"Commentary from the Countryside"
Thoughts on current events,
history, homesteading, preparedness, real food, and anything else I find interesting, from a cranky, middle-aged woman's common-sense perspective.

Saturday, September 22, 2012

Apple Peeler Gadget Review

Haven't you always wanted to try one of these gadgets?  I looked at them for years, but never thought it would really work, so didn't buy one.  Then one day my Mom happened to find one at a discount store, and brought it home for me, so here goes.

  
First apple done!    

At first I couldn't figure out how to work it.  I stuck an apple on the forks, just like in the picture on the manual, turned the crank, and the apple promptly popped off and bounced across the table.  Hmmmm.  I had it exactly like the picture!  Coming to the conclusion that the instruction manual wasn't worth the paper it was printed on, I tossed it and started puzzling it out on my own.  Eureka!  The corkscrew looking part will actually retract all the way to the right if I push this little lever, then when I put the apple on, it fits right up against the blade and doesn't pop off.

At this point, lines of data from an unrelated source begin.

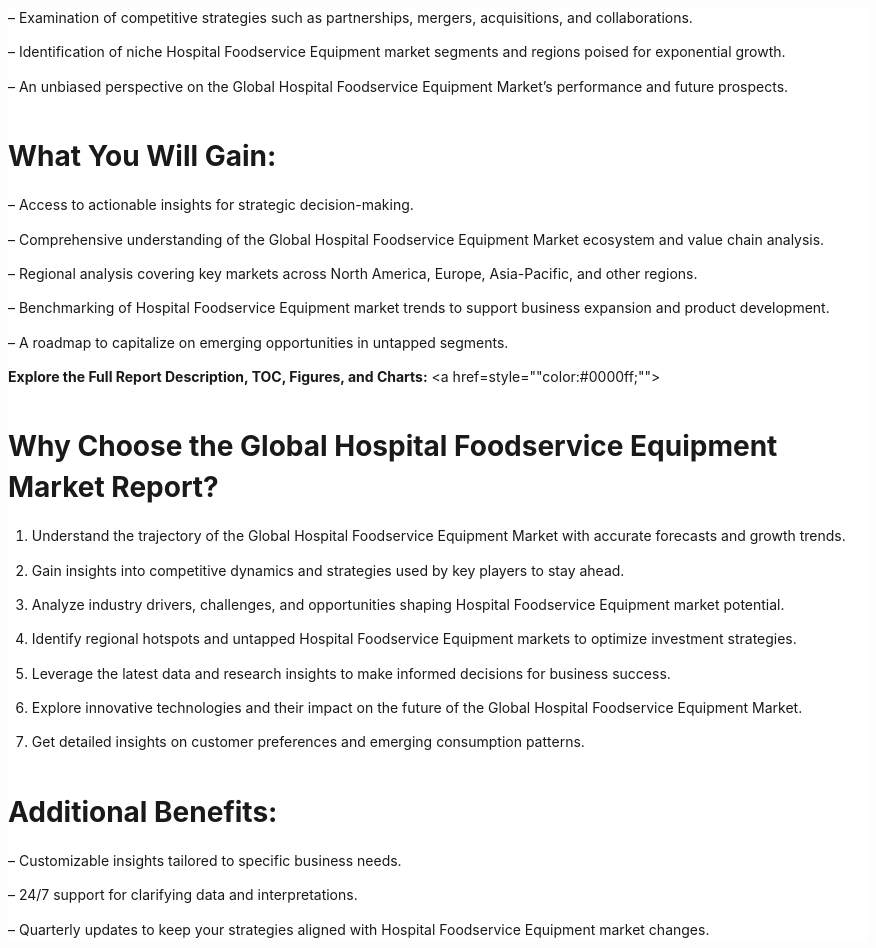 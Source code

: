 – Examination of competitive strategies such as partnerships, mergers, acquisitions, and collaborations.

– Identification of niche Hospital Foodservice Equipment market segments and regions poised for exponential growth.

– An unbiased perspective on the Global Hospital Foodservice Equipment Market’s performance and future prospects.

# <strong>What You Will Gain:</strong>

– Access to actionable insights for strategic decision-making.

– Comprehensive understanding of the Global Hospital Foodservice Equipment Market ecosystem and value chain analysis.

– Regional analysis covering key markets across North America, Europe, Asia-Pacific, and other regions.

– Benchmarking of Hospital Foodservice Equipment market trends to support business expansion and product development.

– A roadmap to capitalize on emerging opportunities in untapped segments.

<strong>Explore the Full Report Description, TOC, Figures, and Charts:</strong>
<a href=style=""color:#0000ff;""></a>

# <strong>Why Choose the Global Hospital Foodservice Equipment Market Report?</strong>

1. Understand the trajectory of the Global Hospital Foodservice Equipment Market with accurate forecasts and growth trends.

2. Gain insights into competitive dynamics and strategies used by key players to stay ahead.

3. Analyze industry drivers, challenges, and opportunities shaping Hospital Foodservice Equipment market potential.

4. Identify regional hotspots and untapped Hospital Foodservice Equipment markets to optimize investment strategies.

5. Leverage the latest data and research insights to make informed decisions for business success.

6. Explore innovative technologies and their impact on the future of the Global Hospital Foodservice Equipment Market.

7. Get detailed insights on customer preferences and emerging consumption patterns.

# <strong>Additional Benefits:</strong>

– Customizable insights tailored to specific business needs.

– 24/7 support for clarifying data and interpretations.

– Quarterly updates to keep your strategies aligned with Hospital Foodservice Equipment market changes.
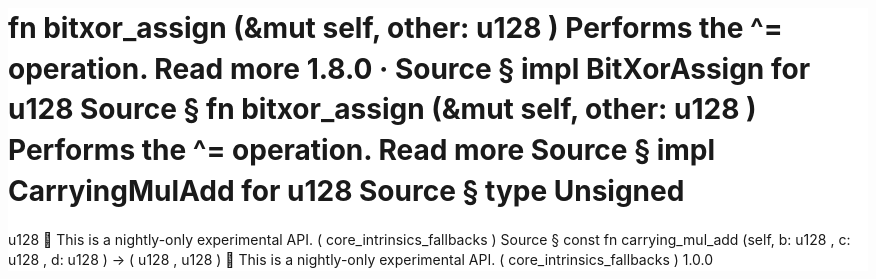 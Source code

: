 fn
bitxor_assign
(&mut self, other:
u128
)
Performs the
^=
operation.
Read more
1.8.0
·
Source
§
impl
BitXorAssign
for
u128
Source
§
fn
bitxor_assign
(&mut self, other:
u128
)
Performs the
^=
operation.
Read more
Source
§
impl
CarryingMulAdd
for
u128
Source
§
type
Unsigned
=
u128
🔬
This is a nightly-only experimental API. (
core_intrinsics_fallbacks
)
Source
§
const fn
carrying_mul_add
(self, b:
u128
, c:
u128
, d:
u128
) -> (
u128
,
u128
)
🔬
This is a nightly-only experimental API. (
core_intrinsics_fallbacks
)
1.0.0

It goes really quick - stick the top of the apple on the fork, spin the crank, and the little blade slices away the peel and the circle blade cuts the core right out.  The peel comes off in one long ribbon, and the circle blade actually does get all of the core. The inner blade slices the apple into a long spiral.  It took only a few minutes to finish the bag of apples, and this method was wonderful for prepping the apples for drying, as each apple was easily sliced top to bottom, resulting in a stack of neat, even slices perfect for the dehydrator.

Bowl full just that quick


Slices in water with lemon juice to prevent browning
So prepping my bag of boughten apples for drying was easy and painless with this little gadget, but I can't give it a full five stars. 
The suction cup on the bottom of the unit is useless, it wouldn't stick to any surface that I tried. I had to hold the unit down with one hand while I turned the crank.  I may remove the suction cup, drill some holes through the base, and bolt it to a board for stability.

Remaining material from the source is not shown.